Thanks  I'm pretty partial to hers lol. My poor son got plain old brown from his daddy. I tried to help him though lol.

Sent from Petguide.com Free App


----------



## Saint Francis (Jun 2, 2010)

Nothing too strange here either....brown as brown can get...very dark. No pics sorry...my eyes have been known to hypnotize the unsuspected.http://1.bp.blogspot.com/_gmFn0p0OjkE/TMIUYMcB_MI/AAAAAAAAAXo/NQk9mRtVqGo/s1600/Dracula2-redeyes.jpg


----------



## Black Rabbit (Nov 14, 2009)

Saint Francis said:


> Nothing too strange here either....brown as brown can get...very dark. No pics sorry...my eyes have been known to hypnotize the unsuspected.http://1.bp.blogspot.com/_gmFn0p0OjkE/TMIUYMcB_MI/AAAAAAAAAXo/NQk9mRtVqGo/s1600/Dracula2-redeyes.jpg


Lol I love that pic :rofl:


----------



## Saint Francis (Jun 2, 2010)




----------



## Black Rabbit (Nov 14, 2009)

Saint Francis said:


> SUGARLOAF green-eyed lady 1970 - YouTube
> Van Morrison - Brown Eyed Girl (Original Version) - YouTube
> The Who - Behind Blue Eyes (Original Version) - YouTube
> Don't It Make My Brown Eyes Blues Crystal Gayle - YouTube


 :thumbsup:


----------



## ThaLadyPit (Oct 12, 2008)

Very good music selection there Christian! 
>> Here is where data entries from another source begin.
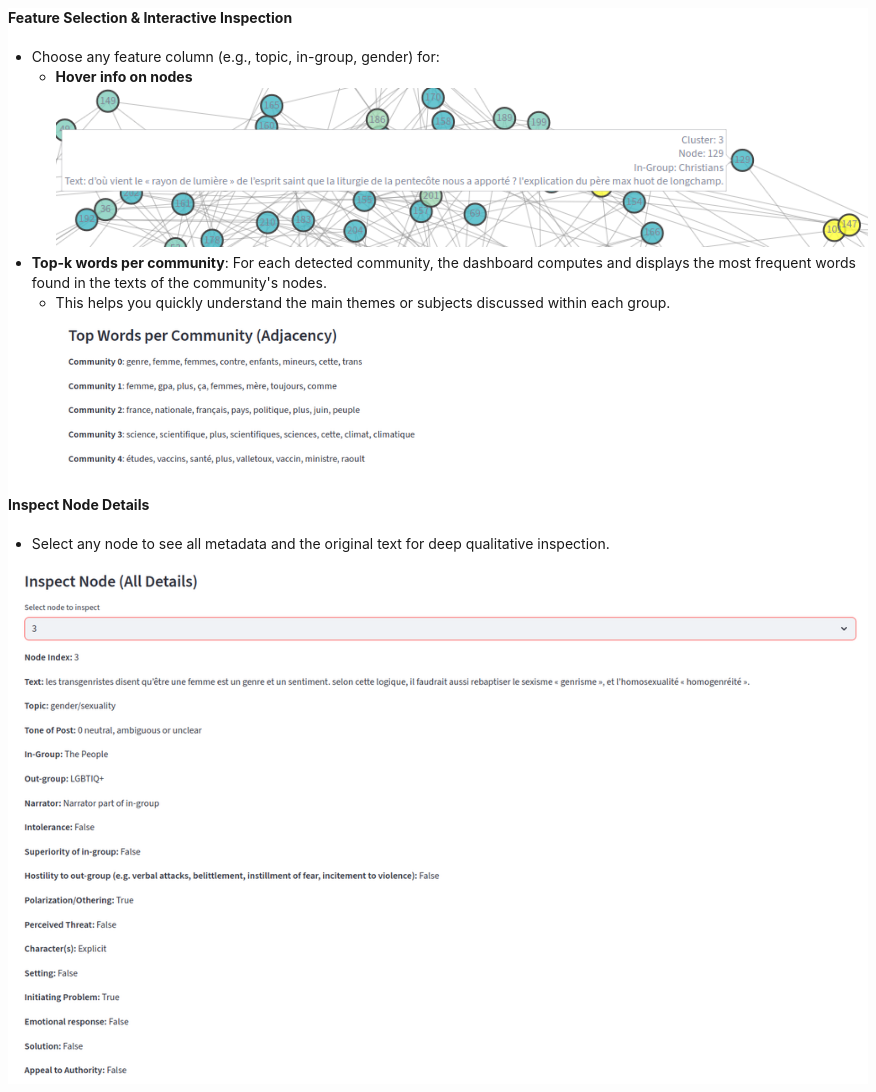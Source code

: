 

#### **Feature Selection & Interactive Inspection**
- Choose any feature column (e.g., topic, in-group, gender) for:
  - **Hover info on nodes**
![Node-info](images/node_info.png)
- **Top-k words per community**: For each detected community, the dashboard computes and displays the most frequent words found in the texts of the community's nodes.
  - This helps you quickly understand the main themes or subjects discussed within each group.
![Top-words](images/top_words.png)

#### **Inspect Node Details**
- Select any node to see all metadata and the original text for deep qualitative inspection.

![Node Inspection](images/node_inspection.png)

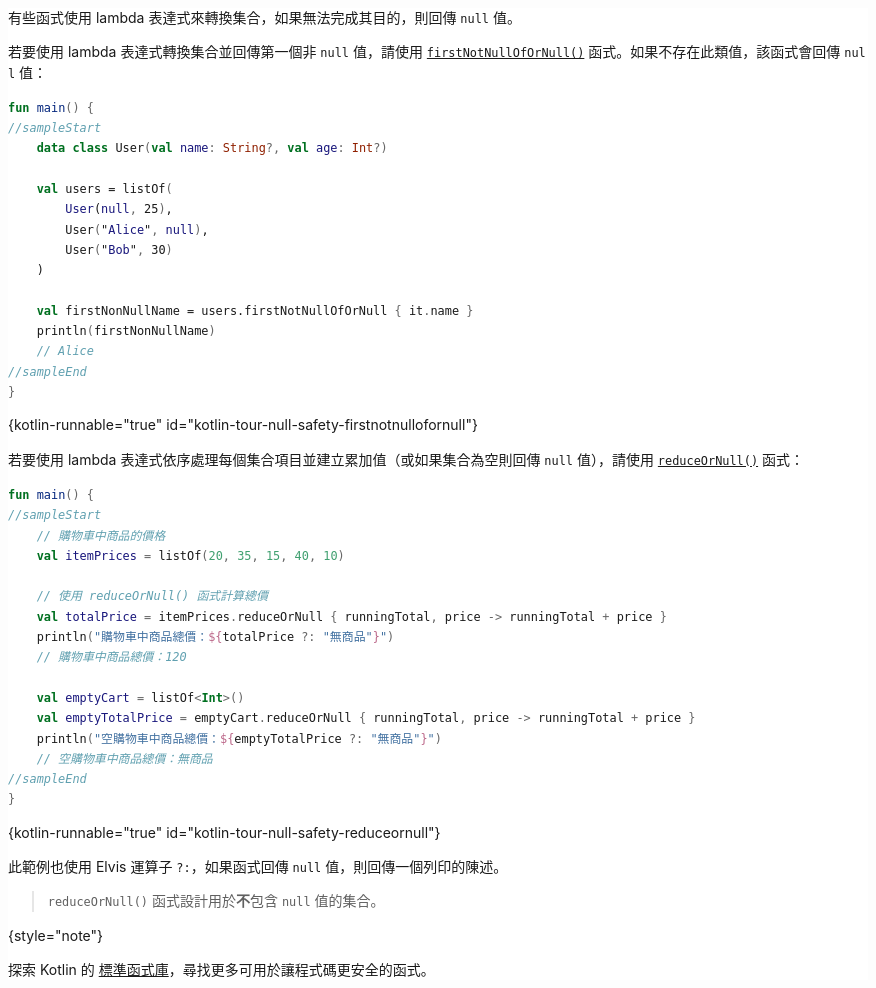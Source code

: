 有些函式使用 lambda 表達式來轉換集合，如果無法完成其目的，則回傳 `null` 值。

若要使用 lambda 表達式轉換集合並回傳第一個非 `null` 值，請使用 [`firstNotNullOfOrNull()`](https://kotlinlang.org/api/core/kotlin-stdlib/kotlin.collections/first-not-null-of-or-null.html) 函式。如果不存在此類值，該函式會回傳 `null` 值：

```kotlin
fun main() {
//sampleStart
    data class User(val name: String?, val age: Int?)

    val users = listOf(
        User(null, 25),
        User("Alice", null),
        User("Bob", 30)
    )

    val firstNonNullName = users.firstNotNullOfOrNull { it.name }
    println(firstNonNullName)
    // Alice
//sampleEnd
}
```
{kotlin-runnable="true" id="kotlin-tour-null-safety-firstnotnullofornull"}

若要使用 lambda 表達式依序處理每個集合項目並建立累加值（或如果集合為空則回傳 `null` 值），請使用 [`reduceOrNull()`](https://kotlinlang.org/api/core/kotlin-stdlib/kotlin.collections/reduce-or-null.html) 函式：

```kotlin
fun main() {
//sampleStart
    // 購物車中商品的價格
    val itemPrices = listOf(20, 35, 15, 40, 10)

    // 使用 reduceOrNull() 函式計算總價
    val totalPrice = itemPrices.reduceOrNull { runningTotal, price -> runningTotal + price }
    println("購物車中商品總價：${totalPrice ?: "無商品"}")
    // 購物車中商品總價：120

    val emptyCart = listOf<Int>()
    val emptyTotalPrice = emptyCart.reduceOrNull { runningTotal, price -> runningTotal + price }
    println("空購物車中商品總價：${emptyTotalPrice ?: "無商品"}")
    // 空購物車中商品總價：無商品
//sampleEnd
}
```
{kotlin-runnable="true" id="kotlin-tour-null-safety-reduceornull"}

此範例也使用 Elvis 運算子 `?:`，如果函式回傳 `null` 值，則回傳一個列印的陳述。

> `reduceOrNull()` 函式設計用於**不**包含 `null` 值的集合。
>
{style="note"}

探索 Kotlin 的 [標準函式庫](https://kotlinlang.org/api/core/kotlin-stdlib/)，尋找更多可用於讓程式碼更安全的函式。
Krystal, my eyes are usually a blue-grey color but have a tendency to change based on my mood. They have been like an emerald green on occasion but are normally blue, with more grey to them. My license says they're blue, but usually more of a slate-grey with blue highlighting I guess. They're also enhanced if I wear make-up (which is very rare), and I don't wear colored contacts to achieve the color change... just happens naturally.

Princess you and your daughter both have beautiful eyes!

Carrie I like yours too. All three of my daughters have different shades of brown... my oldest has like a chestnut brown color, my youngest has dark brown, and my middle daughter has like a hazel-brown color. Can't wait to see how my lil man's eyes turn out once he's here!


----------



## TuellMan (Sep 13, 2012)

Princesspaola21 said:


> I think mine are a pretty normal color but they change all the time lol.
> 
> 
> 
> ...


You and your daughter both have pretty eyes, she gets them from you I take it haha, mine are just boring brown :/

Sent from Petguide.com Free App


----------



## ~StangChick~ (Jan 1, 2009)

Pretty eyes ladies. I am a brown eyed girl they don't change...maybe a lil red when I am pissed.hahahaha


----------



## Princesspaola21 (Oct 30, 2012)

TuellMan said:


> You and your daughter both have pretty eyes, she gets them from you I take it haha, mine are just boring brown :/
> 
> Sent from Petguide.com Free App


Thank you! Lol no actually my husbands eyes are a brighter blue than mine. More like hers. She probably got them from him. My poor son had blue eyes all the way up until a year old before they changed to brown :/ too bad I was really hoping for blue.

Sent from Petguide.com Free App


----------